- TASK
Among the records that follow, set down only the lines from the one containing "Domino, Deo Israel." to the one containing "filius eius Amon.", both included, exactly.

[Dataset excerpts]

BEGIN

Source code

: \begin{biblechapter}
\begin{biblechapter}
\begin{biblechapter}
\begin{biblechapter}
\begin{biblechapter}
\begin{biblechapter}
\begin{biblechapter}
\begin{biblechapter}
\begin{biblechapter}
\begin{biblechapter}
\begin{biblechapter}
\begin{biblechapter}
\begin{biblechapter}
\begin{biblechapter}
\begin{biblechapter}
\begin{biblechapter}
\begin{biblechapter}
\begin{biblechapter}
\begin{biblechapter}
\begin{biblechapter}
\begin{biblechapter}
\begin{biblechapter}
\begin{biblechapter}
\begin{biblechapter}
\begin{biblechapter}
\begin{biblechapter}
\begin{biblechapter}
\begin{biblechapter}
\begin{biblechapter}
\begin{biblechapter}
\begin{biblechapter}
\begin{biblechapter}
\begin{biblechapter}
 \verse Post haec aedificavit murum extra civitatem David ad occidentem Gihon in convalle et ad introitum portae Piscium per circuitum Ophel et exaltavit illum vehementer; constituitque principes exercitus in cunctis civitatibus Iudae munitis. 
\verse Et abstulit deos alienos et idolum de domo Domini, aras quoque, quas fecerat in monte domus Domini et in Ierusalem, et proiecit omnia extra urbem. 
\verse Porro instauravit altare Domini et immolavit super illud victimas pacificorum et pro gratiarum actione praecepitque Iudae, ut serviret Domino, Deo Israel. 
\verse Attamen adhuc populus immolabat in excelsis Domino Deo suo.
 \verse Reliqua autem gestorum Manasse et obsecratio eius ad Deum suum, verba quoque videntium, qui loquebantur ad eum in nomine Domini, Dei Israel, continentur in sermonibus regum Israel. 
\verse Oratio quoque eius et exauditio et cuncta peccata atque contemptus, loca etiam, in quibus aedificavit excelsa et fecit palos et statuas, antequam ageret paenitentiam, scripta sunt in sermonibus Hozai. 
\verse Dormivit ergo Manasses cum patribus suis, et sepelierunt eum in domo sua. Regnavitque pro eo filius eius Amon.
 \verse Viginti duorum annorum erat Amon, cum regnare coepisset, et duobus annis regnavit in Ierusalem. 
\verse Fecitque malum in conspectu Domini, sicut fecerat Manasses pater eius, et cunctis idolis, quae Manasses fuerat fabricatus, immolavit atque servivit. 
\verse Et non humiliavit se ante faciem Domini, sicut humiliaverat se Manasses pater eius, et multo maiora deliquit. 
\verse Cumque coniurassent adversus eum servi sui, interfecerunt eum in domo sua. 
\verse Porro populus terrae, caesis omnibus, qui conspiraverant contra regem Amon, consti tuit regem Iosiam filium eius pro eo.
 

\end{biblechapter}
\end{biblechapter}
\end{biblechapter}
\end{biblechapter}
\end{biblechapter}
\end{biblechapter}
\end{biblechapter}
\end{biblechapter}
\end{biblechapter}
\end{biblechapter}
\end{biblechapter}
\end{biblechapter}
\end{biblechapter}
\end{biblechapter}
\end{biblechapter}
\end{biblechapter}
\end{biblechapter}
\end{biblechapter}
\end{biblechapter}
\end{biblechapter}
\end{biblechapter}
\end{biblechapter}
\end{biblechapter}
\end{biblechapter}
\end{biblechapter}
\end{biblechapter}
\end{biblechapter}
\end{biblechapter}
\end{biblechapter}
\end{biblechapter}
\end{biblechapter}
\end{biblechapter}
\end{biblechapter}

END

- ANSWER FOR THIS EXERCISE
\verse Porro instauravit altare Domini et immolavit super illud victimas pacificorum et pro gratiarum actione praecepitque Iudae, ut serviret Domino, Deo Israel. 
\verse Attamen adhuc populus immolabat in excelsis Domino Deo suo.
 \verse Reliqua autem gestorum Manasse et obsecratio eius ad Deum suum, verba quoque videntium, qui loquebantur ad eum in nomine Domini, Dei Israel, continentur in sermonibus regum Israel. 
\verse Oratio quoque eius et exauditio et cuncta peccata atque contemptus, loca etiam, in quibus aedificavit excelsa et fecit palos et statuas, antequam ageret paenitentiam, scripta sunt in sermonibus Hozai. 
\verse Dormivit ergo Manasses cum patribus suis, et sepelierunt eum in domo sua. Regnavitque pro eo filius eius Amon.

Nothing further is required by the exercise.